If there is implementor interest, I recommend registering such a link type 
in the link type registry.

-- 
Ian Hickson   U+1047E)\._.,--,'``.fL
http://ln.hixie.ch/   U+263A/,   _.. \   _\  ;`._ ,.
Things that are impossible just take longer.   `._.-(,_..'--(,_..'`-.;.'


Re: [whatwg] IRC and WWW integration proposal

2013-02-17 Thread Nils Dagsson Moskopp
Gryllida gryll...@gmail.com schrieb am Fri, 1 Feb 2013 15:41:50 +1030:

 […]

 It is rather common to have a channel for a website, not just one
 page. There are some exceptions of sites which have subsites with a
 channel for each. A {IRC, XMPP} channel is an official chat medium
 aiming to serve as an official {support, development, contact}
 means. For example, https://developer.mozilla.org/en/Themes
 irc://irc.mozilla.org/themedev - discussion of theme development for
 Mozilla platform http://www.ubuntu.com/* irc://irc.ubuntu.com/ -
 official support channel for the distro the w3c network for
 individual sections of website - channels for development
 collaboration and meetings c

Those relations are not the same. The Mozilla example shows a
*discussion about* the collection described by by the referring
document, the Ubuntu example shows *support for* the software available
at the referring page.

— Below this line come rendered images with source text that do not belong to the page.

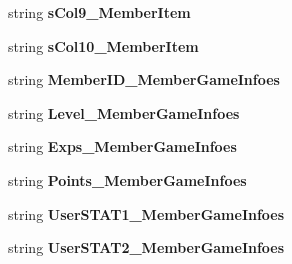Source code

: \begin{DoxyCompactItemize}
\item 
string {\bfseries s\+Col9\+\_\+\+Member\+Item}\hypertarget{a00005_add258233e626ff1e7617aba9f4b998f0}{}\label{a00005_add258233e626ff1e7617aba9f4b998f0}

\item 
string {\bfseries s\+Col10\+\_\+\+Member\+Item}\hypertarget{a00005_a48e16a1577d857a6c7e6392834450b85}{}\label{a00005_a48e16a1577d857a6c7e6392834450b85}

\item 
string {\bfseries Member\+I\+D\+\_\+\+Member\+Game\+Infoes}\hypertarget{a00005_a8f91f3bb38bb1bbaf3e64a4f66709731}{}\label{a00005_a8f91f3bb38bb1bbaf3e64a4f66709731}

\item 
string {\bfseries Level\+\_\+\+Member\+Game\+Infoes}\hypertarget{a00005_abd3095d45f1d43f4b75e3e81d4651e75}{}\label{a00005_abd3095d45f1d43f4b75e3e81d4651e75}

\item 
string {\bfseries Exps\+\_\+\+Member\+Game\+Infoes}\hypertarget{a00005_aab395cd9dfffc93cf531bff8f84dac0d}{}\label{a00005_aab395cd9dfffc93cf531bff8f84dac0d}

\item 
string {\bfseries Points\+\_\+\+Member\+Game\+Infoes}\hypertarget{a00005_ac86b4fd7e02e52e653adfb78575aff03}{}\label{a00005_ac86b4fd7e02e52e653adfb78575aff03}

\item 
string {\bfseries User\+S\+T\+A\+T1\+\_\+\+Member\+Game\+Infoes}\hypertarget{a00005_a8a2c19ce5f4c820258f605e347c51945}{}\label{a00005_a8a2c19ce5f4c820258f605e347c51945}

\item 
string {\bfseries User\+S\+T\+A\+T2\+\_\+\+Member\+Game\+Infoes}\hypertarget{a00005_a0b9b7efcf68061b41a37efd9fdda9c5e}{}\label{a00005_a0b9b7efcf68061b41a37efd9fdda9c5e}


\end{DoxyCompactItemize}
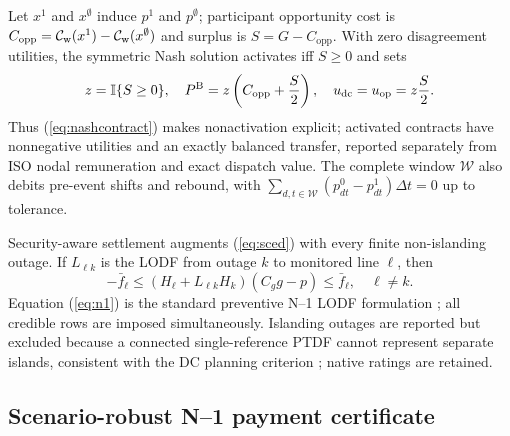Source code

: \documentclass[10pt,journal]{IEEEtran}
\newcommand{\dt}{\Delta t}
\begin{document}
Let $x^1$ and $x^\emptyset$ induce $p^1$ and $p^\emptyset$; participant
opportunity cost is $C_{\mathrm{opp}}=\mathcal C_{\rm w}(x^1)-\mathcal C_{\rm w}(x^\emptyset)$ and surplus is
$S=G-C_{\mathrm{opp}}$. With zero disagreement utilities, the symmetric Nash
solution \cite{nash1950bargaining} activates iff $S\geq0$ and sets
\begin{equation}
 z=\mathbb I\{S\geq0\},\quad
 P^{\rm B}=z\left(C_{\mathrm{opp}}+\frac{S}{2}\right),\quad
 u_{\rm dc}=u_{\rm op}=z\frac{S}{2}.
 \label{eq:nashcontract}
\end{equation}
Thus (\ref{eq:nashcontract}) makes nonactivation explicit; activated contracts
have nonnegative utilities and an exactly balanced transfer, reported separately
from ISO nodal remuneration and exact dispatch value. The complete window
$\mathcal W$ also debits pre-event shifts and rebound, with
$\sum_{d,t\in\mathcal W}(p^0_{dt}-p^1_{dt})\dt=0$ up to tolerance.

Security-aware settlement augments (\ref{eq:sced}) with every finite
non-islanding outage. If $L_{\ell k}$ is the LODF from outage $k$ to monitored
line $\ell$, then
\begin{equation}
 -\bar f_\ell\leq
 (H_\ell+L_{\ell k}H_k)(C_gg-p)\leq\bar f_\ell,
 \quad \ell\neq k.
 \label{eq:n1}
\end{equation}
Equation (\ref{eq:n1}) is the standard preventive N--1 LODF formulation
\cite{tejada2018lodf}; all credible rows are imposed simultaneously. Islanding
outages are reported but excluded because a connected single-reference PTDF
cannot represent separate islands, consistent with the DC planning criterion
\cite{nerc2020tpl}; native ratings are retained.

\subsection{Scenario-robust N--1 payment certificate}
\end{document}
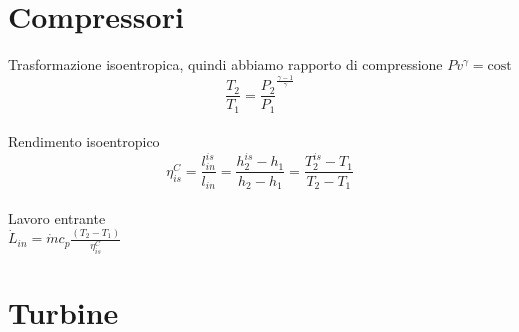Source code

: \documentclass[portrait,a4paper]{article}
\begin{document}
\begin{multicols}{3}
\section{Compressori}
Trasformazione isoentropica, quindi abbiamo rapporto di compressione
\(Pv^\gamma = \text{cost}\) \\
\[\frac{T_2}{T_1}=\frac{P_2}{P_1}^{\frac{\gamma -1}{\gamma}} \] \\
Rendimento isoentropico \\
\[ \eta_{is}^C = \frac{l_{in}^{is}}{l_{in}} = \frac{h_{2}^{is} - h_1}{h_2 - h_1} =  \frac{T_{2}^{is} - T_1}{T_2 - T_1}\] \\
Lavoro entrante \\
\( \dot L_{in} = \dot m c_p \frac{(T_2 - T_1)}{\eta_{is}^C} \)


\section{Turbine}



\end{multicols}
\end{document}

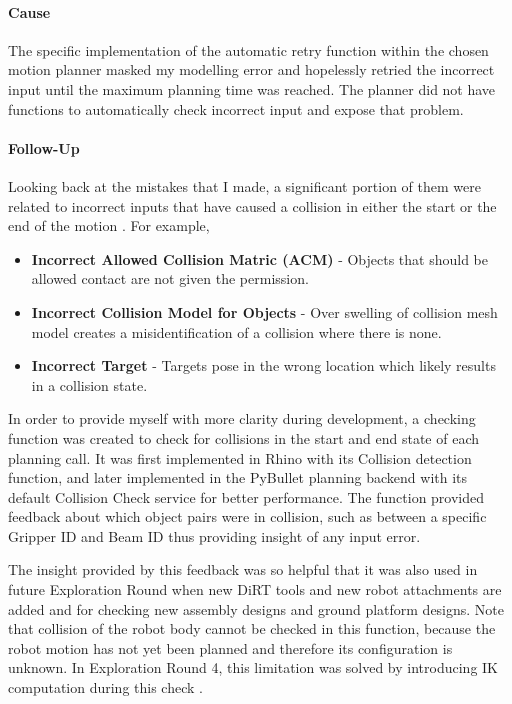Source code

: \paragraph{Cause}

The specific implementation of the automatic retry function within the chosen motion planner masked my modelling error and hopelessly retried the incorrect input until the maximum planning time was reached. The planner did not have functions to automatically check incorrect input and expose that problem.

\paragraph{Follow-Up}

Looking back at the mistakes that I made, a significant portion of them were related to incorrect inputs that have caused a collision in either the start or the end of the motion . For example, 

\begin{itemize}[nosep]
    \item \textbf{Incorrect Allowed Collision Matric (ACM)} - Objects that should be allowed contact are not given the permission.
    \item \textbf{Incorrect Collision Model for Objects} - Over swelling of collision mesh model creates a misidentification of a collision where there is none.
    \item \textbf{Incorrect Target} - Targets pose in the wrong location which likely results in a collision state.
\end{itemize}

In order to provide myself with more clarity during development, a checking function was created to check for collisions in the start and end state of each planning call. It was first implemented in Rhino with its Collision detection function, and later implemented in the PyBullet planning backend \parencite{coumansPyBulletPythonModule2016, huangCompas_fab_pychoreo2023} with its default Collision Check service for better performance. The function provided feedback about which object pairs were in collision, such as between a specific Gripper ID and Beam ID thus providing insight of any input error.

The insight provided by this feedback was so helpful that it was also used in future Exploration Round when new DiRT tools and new robot attachments are added and for checking new assembly designs and ground platform designs.
Note that collision of the robot body cannot be checked in this function, because the robot motion has not yet been planned and therefore its configuration is unknown. In Exploration Round 4, this limitation was solved by introducing IK computation during this check .

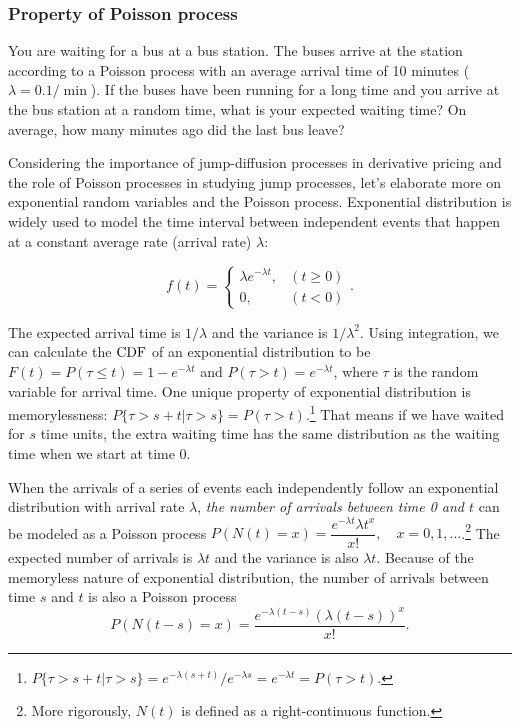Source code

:\subsubsection{Property of Poisson process}

\begin{problem}{You are waiting for a bus at a bus station. The buses arrive at the station according to a Poisson process with an average arrival time of 10 minutes ($\lambda=0.1/\min$). If the buses have been running for a long time and you arrive at the bus station at a random time, what is your expected waiting time? On average, how many minutes ago did the last bus leave?}

\end{problem}
\begin{solution}
Considering the importance of jump-diffusion processes in derivative pricing and the
role of Poisson processes in studying jump processes, let's elaborate more on
exponential random variables and the Poisson process. Exponential distribution is widely
used to model the time interval between independent events that happen at a constant
average rate (arrival rate) $\lambda$:

\[
f(t)=
\begin{cases}
\lambda e^{-\lambda t}, & (t\ge 0)\\
0, & (t<0)
\end{cases}.
\]

The expected arrival time is $1/\lambda$ and the variance is $1/\lambda^2$. Using
integration, we can calculate the \(\CDF\) of an exponential distribution to be
$F(t)=P(\tau\le t)=1-e^{-\lambda t}$ and $P(\tau>t)=e^{-\lambda t}$, where $\tau$ is
the random variable for arrival time. One unique property of exponential distribution is
memorylessness: $P\{\tau>s+t\vert\tau>s\}=P(\tau>t)$.\footnote[23]{$P\{\tau>s+t\vert\tau>s\}=e^{-\lambda(s+t)}/e^{-\lambda s}=e^{-\lambda t}=P(\tau>t)$.}
That means if we have waited for $s$ time units, the extra waiting time has the same
distribution as the waiting time when we start at time 0.

When the arrivals of a series of events each independently follow an exponential
distribution with arrival rate $\lambda$, \emph{the number of arrivals between time 0 and
$t$} can be modeled as a Poisson process
$P(N(t)=x)=\dfrac{e^{-\lambda t}\lambda t^x}{x!},\quad x=0,1,\ldots$.\footnote[24]{More rigorously, $N(t)$ is defined as a right-continuous function.}
The expected number of arrivals is $\lambda t$ and the variance is also $\lambda t$.
Because of the memoryless nature of exponential distribution, the number of arrivals
between time $s$ and $t$ is also a Poisson process
\[
P(N(t-s)=x)=\frac{e^{-\lambda(t-s)}\left(\lambda(t-s)\right)^x}{x!}.
\]


\end{solution}
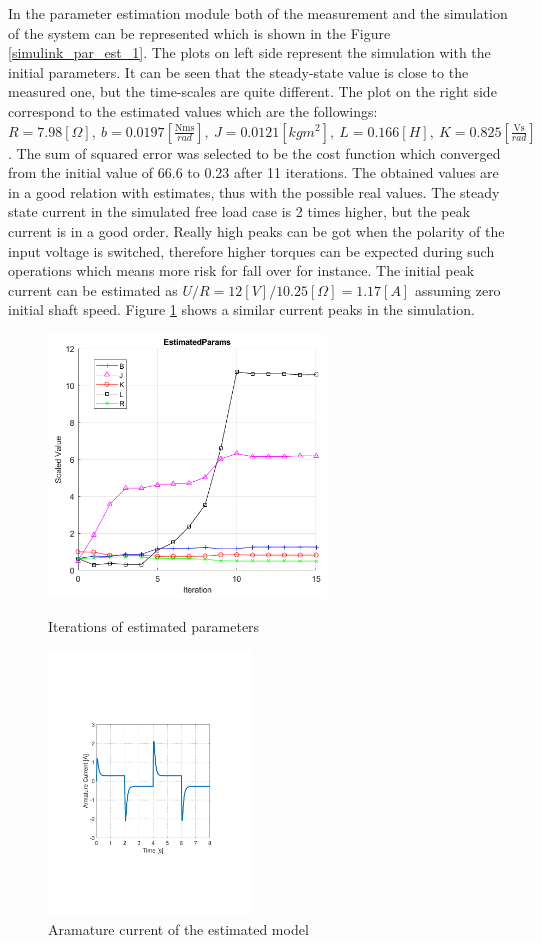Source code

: \documentclass[12pt,english]{article}
\begin{document}
 In the parameter estimation module both of the measurement and the simulation of the system can be represented which is shown in the Figure \ref{simulink_par_est_1}. The plots on left side represent the simulation with the initial parameters. It can be seen that the steady-state value is close to the measured one, but the time-scales are quite different. The plot on the right side correspond to the estimated values which are the followings: $R=7.98[\Omega],~b=0.0197[\frac{\text{Nms}}{rad}],~J=0.0121[kgm^2],~L=0.166[H],~K=0.825[\frac{\text{Vs}}{rad}]$. The sum of squared error was selected to be the cost function which converged from the initial value of 66.6 to 0.23 after 11 iterations. The obtained values are in a good relation with estimates, thus with the possible real values. The steady state current in the simulated free load case is 2 times higher, but the peak current is in a good order. Really high peaks can be got when the polarity of the input voltage is switched, therefore higher torques can be expected during such operations which means more risk for fall over for instance. The initial peak current can be estimated as $U/R = 12[V]/10.25[\Omega] = 1.17 [A]$ assuming zero initial shaft speed. Figure \ref{simulink_armature_current} shows a similar current peaks in the simulation.
 \begin{figure}[htb!]
 	\centering
 	\includegraphics[height=7cm]{figures/simulink_par_est_2.png}
 	\caption{Iterations of estimated parameters}
 	\endminipage\hfill
 	\centering
 	\includegraphics[height=7cm]{figures/simulink_armature_current}
 	\caption{Aramature current of the estimated model}
 	\label{simulink_armature_current}
 	\endminipage\hfill
 \end{figure}
\end{document}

The W3C example is probably similar to the
Mozilla example, only that it would refer to discussions about
documents.

 I think a protocol attribute might be redundant as it is a part of
 the URL.

Indeed.

 It may be worth noting that every part of the note I originally sent
 is possible to look up and you can try finding proper way to phrase
 things (I have no experience in writing documentation of this sort).

I do not understand.

-- 
Nils Dagsson Moskopp // erlehmann
http://dieweltistgarnichtso.net


Re: [whatwg] IRC and WWW integration proposal

2013-02-17 Thread Jonathan Garbee
Usecase 1: This can already be covered by having the bot/engine look for an
irc protocol link on the page.

Usecase 2 part one: Operating systems already do this. They see an irc://
protocol and ask what to open it with or use their already assigned option.
No need for a browser to take this over.

Usecase 2 part two: Most browsers offer extension platforms, someone can
easily create one to look for irc:// links and display something based on
that.

I personally am not seeing any major benefit by having the proposed
additions added into spec(s). Just more work for developers both on
browsers and websites if they chose to support this.

-Garbee



   Usecase 1: I search for python and see a link to their website in search
 results, and the search engine looks up both title and IRC info - so I see
 webpage title, and a link to its irc network or channel.
   Usecase 2: Browsers implement some interface to display IRC channel link
 or window when user visits a page. Advantages:
   - The websites will benefit from this and will not have to manually
 embed qwebirc or Mibbit instances into their webpages anymore[1], leaving
 the IRC client preference to the user (choose from locally installed
 clients, or a client provided by the website).
   - User would not have to skim a page of text to locate and click an
 irc:// link manually, as such links would be a part of browser interface
 (an IRC icon like RSS feed icon?).




Re: [whatwg] IRC and WWW integration proposal

2013-02-17 Thread Jonathan Garbee
I'll actually follow up my last post with this.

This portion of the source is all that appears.